I’m trying to understand some of the fundamentals of electricity and I’m struggling with the concept of voltage drop, load, especially as it relates to Ohm’s law.

1) **How does a load draw amperage?** More specifically, how does it draw _just_ the amperage it needs? Let’s say for instance, we’re talking bout residential mains, in which we have a 12A (15A nominal) circuit with a wall outlet. At that wall outlet is ~117V (depending on the length of the wire that feeds) it, and _up to_ 12A of available current. Now, I have two loads that I can attach, let’s say, a high powered hair dryer that wants to suck 10A, and some sort of charger that maybe wants 1A.

What limits the charger to only use 1A, is it just the resistance built into the circuit? What about the hair dryer? Is it the total resistance of the device? Is this just a simple application of Ohm’s law?

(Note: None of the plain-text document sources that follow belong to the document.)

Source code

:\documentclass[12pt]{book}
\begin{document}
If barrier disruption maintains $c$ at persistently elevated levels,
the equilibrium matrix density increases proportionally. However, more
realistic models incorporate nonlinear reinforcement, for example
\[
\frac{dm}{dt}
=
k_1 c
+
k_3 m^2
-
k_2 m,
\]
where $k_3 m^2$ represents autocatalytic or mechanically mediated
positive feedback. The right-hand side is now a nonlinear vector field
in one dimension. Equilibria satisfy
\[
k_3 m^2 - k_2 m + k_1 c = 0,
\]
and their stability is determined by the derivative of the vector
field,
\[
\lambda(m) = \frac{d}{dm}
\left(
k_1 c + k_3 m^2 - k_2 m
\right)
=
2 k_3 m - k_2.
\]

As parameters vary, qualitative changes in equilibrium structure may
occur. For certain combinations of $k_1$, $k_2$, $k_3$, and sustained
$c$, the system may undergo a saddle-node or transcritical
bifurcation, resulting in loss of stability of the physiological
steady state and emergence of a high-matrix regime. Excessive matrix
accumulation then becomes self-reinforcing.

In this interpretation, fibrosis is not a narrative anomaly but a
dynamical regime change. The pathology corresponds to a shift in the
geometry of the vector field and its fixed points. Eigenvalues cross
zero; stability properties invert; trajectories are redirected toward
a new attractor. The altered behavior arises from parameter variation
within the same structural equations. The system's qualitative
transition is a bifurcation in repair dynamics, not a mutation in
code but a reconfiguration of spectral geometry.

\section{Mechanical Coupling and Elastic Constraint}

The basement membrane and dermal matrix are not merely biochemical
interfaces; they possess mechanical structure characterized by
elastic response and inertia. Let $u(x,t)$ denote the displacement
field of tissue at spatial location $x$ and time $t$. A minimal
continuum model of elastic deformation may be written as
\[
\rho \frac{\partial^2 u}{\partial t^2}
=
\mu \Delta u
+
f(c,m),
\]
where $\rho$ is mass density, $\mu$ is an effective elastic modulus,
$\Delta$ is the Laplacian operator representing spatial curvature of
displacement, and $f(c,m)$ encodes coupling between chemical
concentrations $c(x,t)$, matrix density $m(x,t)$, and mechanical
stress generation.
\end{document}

We would be dealing with impedance rather than simple resistance since this is an AC circuit. But, in the end, it's the voltage and impedance that determine how much current the device will draw. You're solving I=V/Z because both V and Z are constants (for this discussion).

2) **Do all loads cause a voltage drop?** How do we know what the voltage drop for any given component is? Is it just published with the component? Does Ohm’s law have anything to do with voltage drop? Is it somehow predictable/computable/calculatable?

Appliances often specify the current draw. This includes all the complications of impedance which brings in complex numbers or vectors. Just take their word for it, they measured it with an AC ammeter. Of course Ohm's law applies! It's a LAW, not a suggestion! The voltage drop is calculated from V = I / Z. If you have the parameters for Z, yes, you can compute the answer. Not necessarily an easy calculation but definitely doable in the first semester of electric circuits.

Sometimes, appliances just give wattage. The get amps, divide wattage by voltage. A = P / V then Z = V / A. At some point in the algebra, P = I

^{2} * R.

2a) I understand Ohm’s law states that resistance will drop the amperage through a circuit by a proportionate amount, but a voltage divider works because there’s a voltage drop at the end of each resistor. How is that calculated? How does that relate to Ohm’s law?

Thanks!!!

Resistance doesn't 'drop' amperage, it drops a voltage based on the current passing through. It will, of course, limit the current.

For the voltage divider, add the two resistors (R1 + R2) and call that R

_{T}. Figure the total current I = V / R

_{T} then calculate the output voltage (across the bottom resistor, R2) as V = I * R2

ETA: If you were to add a parallel load resistor to R2 to simulate some other circuitry, the value of R2 is the parallel combination of these resistors. It would necessarily reduce the output voltage. That's why voltage dividers are not an ideal way to generate a specific voltage unless you have some kind of voltage follower (op amp) to drive the load.

ETA: Stay away from AC circuits until you have nailed Kirchoff, Thevenin and Norton for resistive circuits. The math for AC circuits get truly ugly.